Today, the entertainment industry oftentimes provides resources to actors, such as on-set counselors or intimacy coordinators when tackling traumatic material. During the 2016 Second City show, the actors and producers navigated these scenarios on their own. Libera said the revue reflected the company’s underlying problem. 

“We didn’t have clarity on how we were training people or what diverse voices meant,” she said. “The setup was designed not just to fail, but to cause maximum harm.” 

In 2020, in the aftermath of the revue, a group of 19 Black alumni and current employees, including Bullock, Sam Richardson and Amber Ruffin, signed a letter calling for “a thorough investigation and removal of … staff guilty of microaggressions, racial transgressions, cultural appropriation, mental and verbal abuse against the Black artists.”

Andrew Alexander, then 75, stepped down, writing he “failed to create an anti-racist environment … and that is one of the great failures of my life.” Later that year, ZMC, a private equity firm, bought the company for an estimated $50 million, according to The Financial Times.

The current leadership is focusing on changing the culture in a meaningful way, Libera said.

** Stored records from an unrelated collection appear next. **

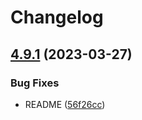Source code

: # Changelog

## [4.9.1](https://github.com/somleng/somleng-node/compare/v4.9.0...v4.9.1) (2023-03-27)


### Bug Fixes

* README ([56f26cc](https://github.com/somleng/somleng-node/commit/56f26ccd2593ff1d7e7e3bbb5ad872837e32bda4))
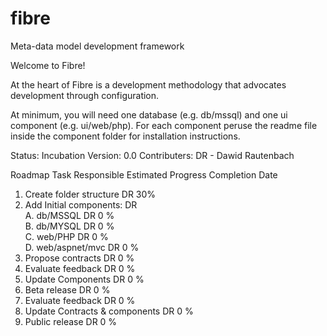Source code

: fibre
=====

Meta-data model development framework

Welcome to Fibre!

At the heart of Fibre is a development methodology that advocates development through configuration.  

At minimum, you will need one database (e.g. db/mssql) and one ui component (e.g. ui/web/php).  For each component peruse the readme file inside the component folder for installation instructions.

Status: 	Incubation
Version:	0.0
Contributers:	DR - Dawid Rautenbach

Roadmap	Task				Responsible	Estimated Progress 	Completion Date
1. 	Create folder structure		DR		30%			
2. 	Add Initial components:		DR	
 A.	 db/MSSQL			DR		0 %			
 B. 	 db/MYSQL 			DR		0 % 			
 C. 	 web/PHP			DR		0 %			
 D. 	 web/aspnet/mvc			DR		0 %			
3. 	Propose contracts		DR		0 %
3. 	Evaluate feedback		DR		0 %
4. 	Update Components		DR		0 %
5. 	Beta release			DR		0 %
6. 	Evaluate feedback		DR		0 %
7. 	Update Contracts & components	DR		0 %
8. 	Public release			DR		0 %





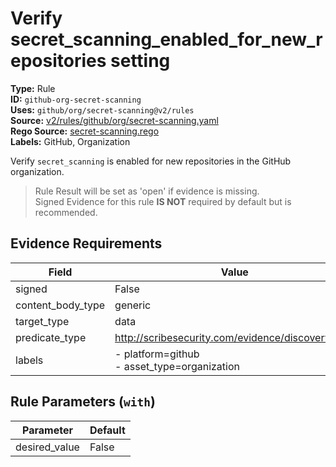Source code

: # Verify secret_scanning_enabled_for_new_repositories setting  
**Type:** Rule  
**ID:** `github-org-secret-scanning`  
**Uses:** `github/org/secret-scanning@v2/rules`  
**Source:** [v2/rules/github/org/secret-scanning.yaml](https://github.com/scribe-public/sample-policies/v2/rules/github/org/secret-scanning.yaml)  
**Rego Source:** [secret-scanning.rego](https://github.com/scribe-public/sample-policies/v2/rules/github/org/secret-scanning.rego)  
**Labels:** GitHub, Organization  

Verify `secret_scanning` is enabled for new repositories in the GitHub organization.

> Rule Result will be set as 'open' if evidence is missing.  
> Signed Evidence for this rule **IS NOT** required by default but is recommended.  

## Evidence Requirements  
| Field | Value |
|-------|-------|
| signed | False |
| content_body_type | generic |
| target_type | data |
| predicate_type | http://scribesecurity.com/evidence/discovery/v0.1 |
| labels | - platform=github<br>- asset_type=organization |

## Rule Parameters (`with`)  
| Parameter | Default |
|-----------|---------|
| desired_value | False |
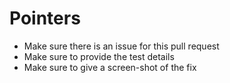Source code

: # Pointers

- Make sure there is an issue for this pull request
- Make sure to provide the test details
- Make sure to give a screen-shot of the fix
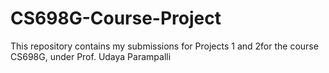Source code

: # CS698G-Course-Project
This repository contains my submissions for Projects 1 and 2for the course CS698G, under Prof. Udaya Parampalli
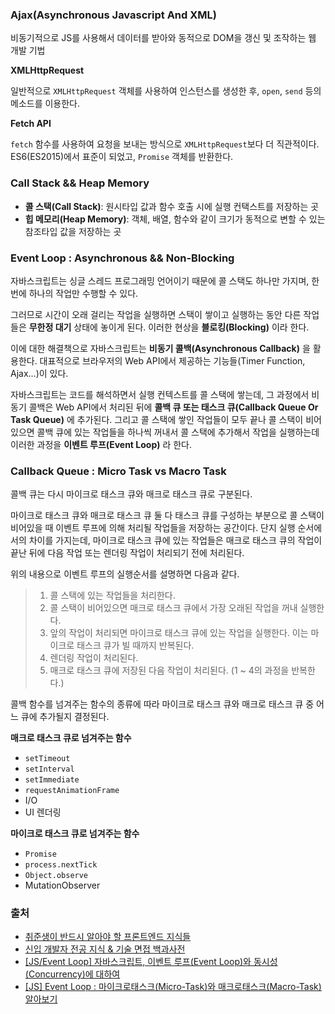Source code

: ### Ajax(Asynchronous Javascript And XML)

비동기적으로 JS를 사용해서 데이터를 받아와 동적으로 DOM을 갱신 및 조작하는 웹 개발 기법

**XMLHttpRequest**

일반적으로 `XMLHttpRequest` 객체를 사용하여 인스턴스를 생성한 후, `open`, `send` 등의 메소드를 이용한다.

**Fetch API**

`fetch` 함수를 사용하여 요청을 보내는 방식으로 `XMLHttpRequest`보다 더 직관적이다. ES6(ES2015)에서 표준이 되었고, `Promise` 객체를 반환한다.

### Call Stack && Heap Memory

- **콜 스택(Call Stack)**: 원시타입 값과 함수 호출 시에 실행 컨택스트를 저장하는 곳
- **힙 메모리(Heap Memory)**: 객체, 배열, 함수와 같이 크기가 동적으로 변할 수 있는 참조타입 값을 저장하는 곳

### Event Loop : Asynchronous && Non-Blocking

자바스크립트는 싱글 스레드 프로그래밍 언어이기 때문에 콜 스택도 하나만 가지며, 한 번에 하나의 작업만 수행할 수 있다.

그러므로 시간이 오래 걸리는 작업을 실행하면 스택이 쌓이고 실행하는 동안 다른 작업들은 **무한정 대기** 상태에 놓이게 된다. 이러한 현상을 **블로킹(Blocking)** 이라 한다.

이에 대한 해결책으로 자바스크립트는 **비동기 콜백(Asynchronous Callback)** 을 활용한다. 대표적으로 브라우저의 Web API에서 제공하는 기능들(Timer Function, Ajax...)이 있다.

자바스크립트는 코드를 해석하면서 실행 컨텍스트를 콜 스택에 쌓는데, 그 과정에서 비동기 콜백은 Web API에서 처리된 뒤에 **콜백 큐 또는 태스크 큐(Callback Queue Or Task Queue)** 에 추가된다. 그리고 콜 스택에 쌓인 작업들이 모두 끝나 콜 스택이 비어있으면 콜백 큐에 있는 작업들을 하나씩 꺼내서 콜 스택에 추가해서 작업을 실행하는데 이러한 과정을 **이벤트 루프(Event Loop)** 라 한다.

### Callback Queue : Micro Task vs Macro Task

콜백 큐는 다시 마이크로 태스크 큐와 매크로 태스크 큐로 구분된다.

마이크로 태스크 큐와 매크로 태스크 큐 둘 다 태스크 큐를 구성하는 부분으로 콜 스택이 비어있을 때 이벤트 루프에 의해 처리될 작업들을 저장하는 공간이다. 단지 실행 순서에서의 차이를 가지는데, 마이크로 태스크 큐에 있는 작업들은 매크로 태스크 큐의 작업이 끝난 뒤에 다음 작업 또는 렌더링 작업이 처리되기 전에 처리된다.

위의 내용으로 이벤트 루프의 실행순서를 설명하면 다음과 같다.

> 1. 콜 스택에 있는 작업들을 처리한다.
> 2. 콜 스택이 비어있으면 매크로 태스크 큐에서 가장 오래된 작업을 꺼내 실행한다.
> 3. 앞의 작업이 처리되면 마이크로 태스크 큐에 있는 작업을 실행한다. 이는 마이크로 태스크 큐가 빌 때까지 반복된다.
> 4. 렌더링 작업이 처리된다.
> 5. 매크로 태스크 큐에 저장된 다음 작업이 처리된다. (1 ~ 4의 과정을 반복한다.)

콜백 함수를 넘겨주는 함수의 종류에 따라 마이크로 태스크 큐와 매크로 태스크 큐 중 어느 큐에 추가될지 결정된다.

**매크로 태스크 큐로 넘겨주는 함수**

- `setTimeout`
- `setInterval`
- `setImmediate`
- `requestAnimationFrame`
- I/O
- UI 렌더링

**마이크로 태스크 큐로 넘겨주는 함수**

- `Promise`
- `process.nextTick`
- `Object.observe`
- MutationObserver

### 출처

- [취준생이 반드시 알아야 할 프론트엔드 지식들](https://github.com/baeharam/Must-Know-About-Frontend)
- [신입 개발자 전공 지식 & 기술 면접 백과사전](https://github.com/gyoogle/tech-interview-for-developer)
- [[JS/Event Loop] 자바스크립트, 이벤트 루프(Event Loop)와 동시성(Concurrency)에 대하여](https://im-developer.tistory.com/113)
- [[JS] Event Loop : 마이크로태스크(Micro-Task)와 매크로태스크(Macro-Task) 알아보기](https://velog.io/@dami/JS-Microtask-Queue)
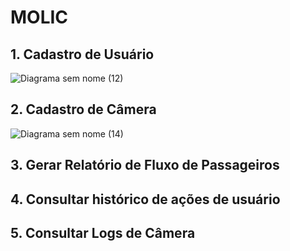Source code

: # MOLIC

## 1. Cadastro de Usuário
![Diagrama sem nome (12)](https://github.com/user-attachments/assets/0707feae-9dbd-44c7-b90b-1924c912f2b7)
## 2. Cadastro de Câmera
![Diagrama sem nome (14)](https://github.com/user-attachments/assets/2d279021-6598-48cb-a697-7caa1a260370)
## 3. Gerar Relatório de Fluxo de Passageiros
## 4. Consultar histórico de ações de usuário
## 5. Consultar Logs de Câmera

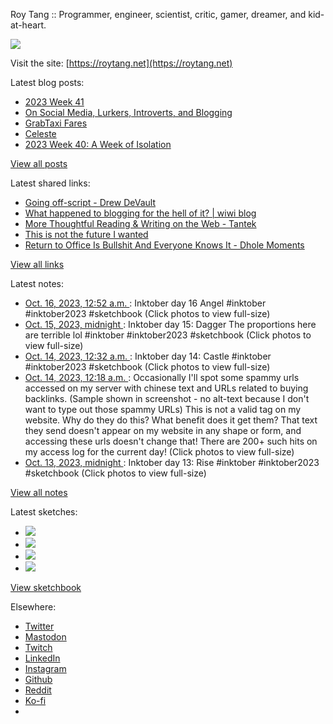 Roy Tang :: Programmer, engineer, scientist, critic, gamer, dreamer, and kid-at-heart.

![](https://roytang.net/static/img/profile.jpg)

Visit the site: [https://roytang.net](https://roytang.net)

Latest blog posts:

- [2023 Week 41](https://roytang.net/2023/10/2023-week-41/)
- [On Social Media, Lurkers, Introverts, and Blogging](https://roytang.net/2023/10/social-media-lurkers-introverts-blogging/)
- [GrabTaxi Fares](https://roytang.net/2023/10/grabtaxi/)
- [Celeste](https://roytang.net/2023/10/celeste/)
- [2023 Week 40: A Week of Isolation](https://roytang.net/2023/10/2023-week-40/)

[View all posts](https://roytang.net/blog)

Latest shared links:

- [Going off-script - Drew DeVault](https://roytang.net/2023/10/90eaa65434a961b5a7085836f946ca45/)
- [What happened to blogging for the hell of it? | wiwi blog](https://roytang.net/2023/10/5264957daea325782b2c14f10c5cf3a7/)
- [More Thoughtful Reading &amp; Writing on the Web - Tantek](https://roytang.net/2023/10/bb1272f6e0d35521258345995d726fbd/)
- [This is not the future I wanted](https://roytang.net/2023/10/491a37c96c763a3c6ff3f3026d7d8003/)
- [Return to Office Is Bullshit And Everyone Knows It - Dhole Moments](https://roytang.net/2023/10/22968388ee2bdc16bdedc64d0a1684ff/)

[View all links](https://roytang.net/links)

Latest notes:

- [Oct. 16, 2023, 12:52 a.m. ](https://roytang.net/2023/10/111240070083513108/): Inktober day 16 Angel #inktober #inktober2023 #sketchbook (Click photos to view full-size)
- [Oct. 15, 2023, midnight ](https://roytang.net/2023/10/111234201154224142/): Inktober day 15: Dagger The proportions here are terrible lol #inktober #inktober2023 #sketchbook (Click photos to view full-size)
- [Oct. 14, 2023, 12:32 a.m. ](https://roytang.net/2023/10/111228665938430296/): Inktober day 14: Castle #inktober #inktober2023 #sketchbook (Click photos to view full-size)
- [Oct. 14, 2023, 12:18 a.m. ](https://roytang.net/2023/10/111228610330972210/): Occasionally I&#x27;ll spot some spammy urls accessed on my server with chinese text and URLs related to buying backlinks. (Sample shown in screenshot - no alt-text because I don&#x27;t want to type out those spammy URLs) This is not a valid tag on my website. Why do they do this? What benefit does it get them? That text they send doesn&#x27;t appear on my website in any shape or form, and accessing these urls doesn&#x27;t change that! There are 200+ such hits on my access log for the current day! (Click photos to view full-size)
- [Oct. 13, 2023, midnight ](https://roytang.net/2023/10/111222878909708952/): Inktober day 13: Rise #inktober #inktober2023 #sketchbook (Click photos to view full-size)

[View all notes](https://roytang.net/notes)

Latest sketches:


- ![](https://roytang.net/media/cache/ab/c0/abc005142eda34179912de849075a42b.jpg)
- ![](https://roytang.net/media/cache/b2/c5/b2c5130c276a18df0e080ab9118ec475.jpg)
- ![](https://roytang.net/media/cache/5a/83/5a8369d5b82e963df81acd219e12a194.jpg)
- ![](https://roytang.net/media/cache/31/e1/31e127a65c25048d143c0db4be697111.jpg)

[View sketchbook](https://roytang.net/albums/sketchbook)


Elsewhere:

- [Twitter](https://twitter.com/roytang)
- [Mastodon](https://indieweb.social/@roytang)
- [Twitch](https://twitch.tv/twitchyroy)
- [LinkedIn](https://www.linkedin.com/in/roytang)
- [Instagram](https://instagram.com/roytang0400)
- [Github](https://github.com/roytang)
- [Reddit](https://reddit.com/u/hungryroy)
- [Ko-fi](https://ko-fi.com/roytang)
- [](mailto:hello@roytang.net)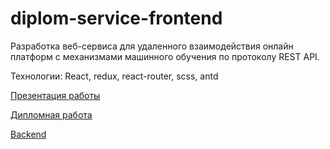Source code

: # diplom-service-frontend
Разработка веб-сервиса для удаленного взаимодействия онлайн платформ с механизмами машинного обучения по протоколу REST API.
<p>Технологии: React, redux, react-router, scss, antd</p>
<p><a href='http://kappa.cs.petrsu.ru/p/2020/4/22405/pogudin/final/presentation/slides.pdf?v=2944437'>Презентация работы</a></p>
<p><a href='http://kappa.cs.petrsu.ru/p/2020/4/22405/pogudin/final/report/report.pdf?v=5718551'>Дипломная работа</a></p>
<p><a href='https://github.com/kubakin/diplom-service'>Backend</a></p>

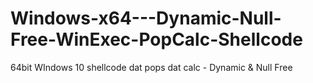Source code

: # Windows-x64---Dynamic-Null-Free-WinExec-PopCalc-Shellcode
64bit WIndows 10 shellcode dat pops dat calc - Dynamic &amp; Null Free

In 2020, they established a DEI council, and in 2021, staff unionized as the Association of International Comedy Educators, becoming full-time employees with a human resources department. In 2023, they launched “The Black Excellence Revue,” featuring an all-Black cast intended and intended for a Black audience. 

Today, transgender performers, including E.R. Fightmaster and Ruby Aviña, perform nationwide, and creative director Tyler Dean Kemp mindfully casts the revues. He focuses on expanding opportunities beyond just a select few, Eninger said. 

“But there’s still this push and pull of the art and the business,” Eninger said. The venture-capital-owned theater charges $26.25-$75.95 per ticket, and thousands of writing and improvisation students pay $365 per eight classes. 

In May, The Second City staff announced they would strike under their Actors Equity Union if ZMC did not meet their wage increase requests. ZMC agreed to raise their pay, beginning with an 18% increase the first year and compounding to 40.5% over the next five years, according to WBEZ

And the actors confidently address this push and pull onstage. In a recent Sesame Street-themed sketch, “Financial Street,” “the cast rips to shreds the new owners,” Leonard said. Adisa Williams, as the host, visits various puppets on the street — each represents a satiric point about capitalism. At the end, the puppets turn on Williams, implying she’s the real capitalist puppet because The Second City is owned by ZMC. 

But the head of ZMC laughs the loudest from the audience, Leonard said. “In that position, you’re hiring artists to take shots at people in power.”

The Second City community members said they feel the impact of the organization’s recent efforts. Mugsie Pike, a nonbinary 2024 improv and sketch student, said they’ve been “pleasantly surprised” to feel comfortable and supported by teachers and peers throughout their time at the theater. “I’m glad I came when I did.” 

Pike recently attended a show with a classmate, and when the cast made a “trans joke” that they thought was very funny, their friend turned to them for confirmation before laughing. “That moment represented everything I love about (The Second City),” they said. They’re making jokes about these things on the mainstage, but it’s not punching down, and my classmate supported me first and foremost.” 

Yes, “When you do things the hard way, it’s hard,” Libera said. And, she added, “I think we are getting there.”

Emma Urdangen is a graduate student at Medill in the magazine specialization with a concentration in podcast journalism. You can find her on LinkedIn at www.linkedin.com/in/emmaurdangen and see the rest of her work at emmaurdangen.com.

Editor’s note, Sept. 1, 2025, 9:30 a.m.: This story has been updated to clarify that after The Second City cast proposed a show fundraising for Black Lives Matter, the company agreed on the condition half the proceeds go to the Chicago Police Department, according to a former cast member’s tweets.